O livro Unhais da Serra : notas geográficas, históricas e etnográficas, publicado em 1982, mas com base em trabalho de campo realizado anteriormente, feito em colaboração com dois ex-alunos, resultou igualmente duma encomenda do Serviço de Parques, e insere-se na mesma área de estudo.
A temática foi ainda retomada no último projeto que coordenou, sobre a ilha de São Jorge, como já referimos, que deu origem a um livro, A Ilha de São Jorge, uma monografia : textos etnográficos, só publicado postumamente (Guerreiro, 2012).
Curiosamente, todos estes estudos de comunidades locais, apesar de com caraterísticas diferentes, um centro da primeira vaga industrial de lanifícios em declínio, no caso de Unhais da Serra, uma aldeia agro-pastoril de montanha, no caso de Pitões das Júnias, uma ilha atlântica, no caso de São Jorge, eram considerados por Manuel Viegas Guerreiro obras incompletas, “esboço”, “notas”, “textos etnográficos”, apesar de em todos eles tentar abordar a complexidade da vida social dessas comunidades, as suas origens e evolução.
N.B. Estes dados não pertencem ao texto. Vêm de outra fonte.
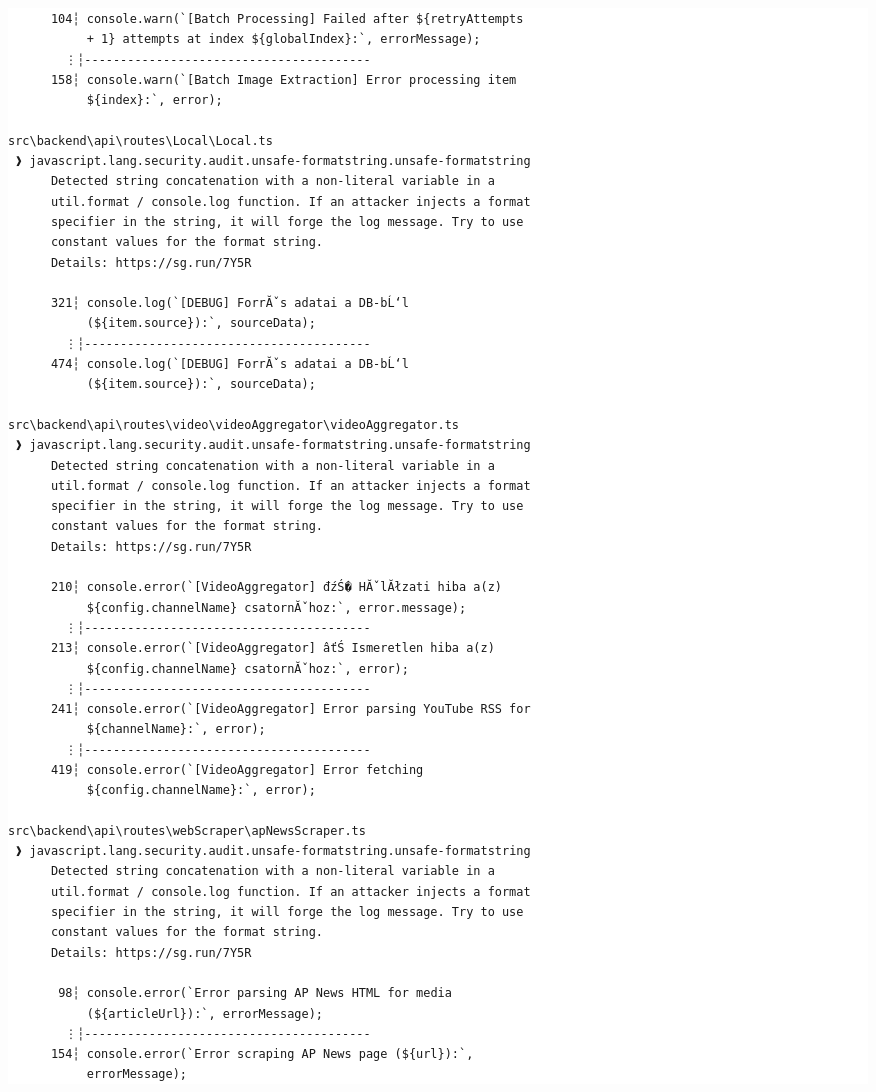           104┆ console.warn(`[Batch Processing] Failed after ${retryAttempts
               + 1} attempts at index ${globalIndex}:`, errorMessage);
            ⋮┆----------------------------------------
          158┆ console.warn(`[Batch Image Extraction] Error processing item
               ${index}:`, error);

    src\backend\api\routes\Local\Local.ts
     ❱ javascript.lang.security.audit.unsafe-formatstring.unsafe-formatstring
          Detected string concatenation with a non-literal variable in a
          util.format / console.log function. If an attacker injects a format
          specifier in the string, it will forge the log message. Try to use
          constant values for the format string.
          Details: https://sg.run/7Y5R

          321┆ console.log(`[DEBUG] ForrĂˇs adatai a DB-bĹ‘l
               (${item.source}):`, sourceData);
            ⋮┆----------------------------------------
          474┆ console.log(`[DEBUG] ForrĂˇs adatai a DB-bĹ‘l
               (${item.source}):`, sourceData);

    src\backend\api\routes\video\videoAggregator\videoAggregator.ts
     ❱ javascript.lang.security.audit.unsafe-formatstring.unsafe-formatstring
          Detected string concatenation with a non-literal variable in a
          util.format / console.log function. If an attacker injects a format
          specifier in the string, it will forge the log message. Try to use
          constant values for the format string.
          Details: https://sg.run/7Y5R

          210┆ console.error(`[VideoAggregator] đźŚ� HĂˇlĂłzati hiba a(z)
               ${config.channelName} csatornĂˇhoz:`, error.message);
            ⋮┆----------------------------------------
          213┆ console.error(`[VideoAggregator] âťŚ Ismeretlen hiba a(z)
               ${config.channelName} csatornĂˇhoz:`, error);
            ⋮┆----------------------------------------
          241┆ console.error(`[VideoAggregator] Error parsing YouTube RSS for
               ${channelName}:`, error);
            ⋮┆----------------------------------------
          419┆ console.error(`[VideoAggregator] Error fetching
               ${config.channelName}:`, error);

    src\backend\api\routes\webScraper\apNewsScraper.ts
     ❱ javascript.lang.security.audit.unsafe-formatstring.unsafe-formatstring
          Detected string concatenation with a non-literal variable in a
          util.format / console.log function. If an attacker injects a format
          specifier in the string, it will forge the log message. Try to use
          constant values for the format string.
          Details: https://sg.run/7Y5R

           98┆ console.error(`Error parsing AP News HTML for media
               (${articleUrl}):`, errorMessage);
            ⋮┆----------------------------------------
          154┆ console.error(`Error scraping AP News page (${url}):`,
               errorMessage);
E em todos está presente a preocupação com a utilidade que possa vir a ter a informação recolhida para as populações estudadas. “Oxalá possam ser úteis à gente de Unhas e à sua governação as informações que damos e os novos caminhos de pesquisa que abrimos » (Guerreiro, 1982, p.153). « Aguardo que publicado o livro, ele possa melhorar as já boas relações entre a Administração do Parque e o povo de Pitões. E o trabalho de campo deu seus frutos nesse sentido. » (Guerreiro, 1982, p.10). « Pretende-se realizar um estudo antropológico global da Ilha de São Jorge (...) E sempre presente o sentido de aplicação da informação obtida e sistematizada : não uma investigação académica, pura, mas ciência teórica e prática, socialmente interessada ». (Guerreiro, 2012, p. 8).
Uma quarta área temática a que Viegas Guerreiro dedicou muito trabalho e que originou muitas publicações foi a da Literatura Popular. Já em 1955 publica um livro de divulgação sobre Contos Populares Portugueses e em 1957 um outro sobre Adivinhas Portuguesas, baseados em grande parte em recolhas feitas pelo próprio. Mas para além da edição de recolhas, são de grande importância as obras sobre metodologia, como o Guia de Recolha de Literatura Popular (1976), ou de reflexão, como o fundamental livro Para a História da Literatura Popular Portuguesa (1978), e os artigos resultantes de comunicações apresentadas nos Colóquios Gulbenkian, Littérature Populaire : Autour d’un concept (1987a), e Poesia Popular : Conceito, a redondilha, a décima ; décimas em poetas populares do Alentejo (1992b), para além de um grande número de outros artigos sobre temáticas específicas da Literatura Popular.
A quinta e última área de interesse, a história do pensamento antropológico, estava já patente nos trabalhos biográficos sobre Leite de Vasconcelos, mas tem continuidade em textos como a introdução do livro de Adolfo Coelho, Cultura e Analfabetismo (1984) ou na obra Temas de Antropologia em Oliveira Martins (1986). Reflete-se ainda em textos relativos à perspetiva do etnógrafo sobre o Outro, nomeadamente em títulos como Frei João de São José e a sua Corografia do Reino do Algarve (1981a), ou A carta de Pero Vaz de Caminha vista por um etnógrafo (1985), ou ainda a Carta do Achamento das Antilhas por Cristóvão Colombo (1992a), sobre quem escreverá um livro já na década de 90 (Guerreiro, 1994a).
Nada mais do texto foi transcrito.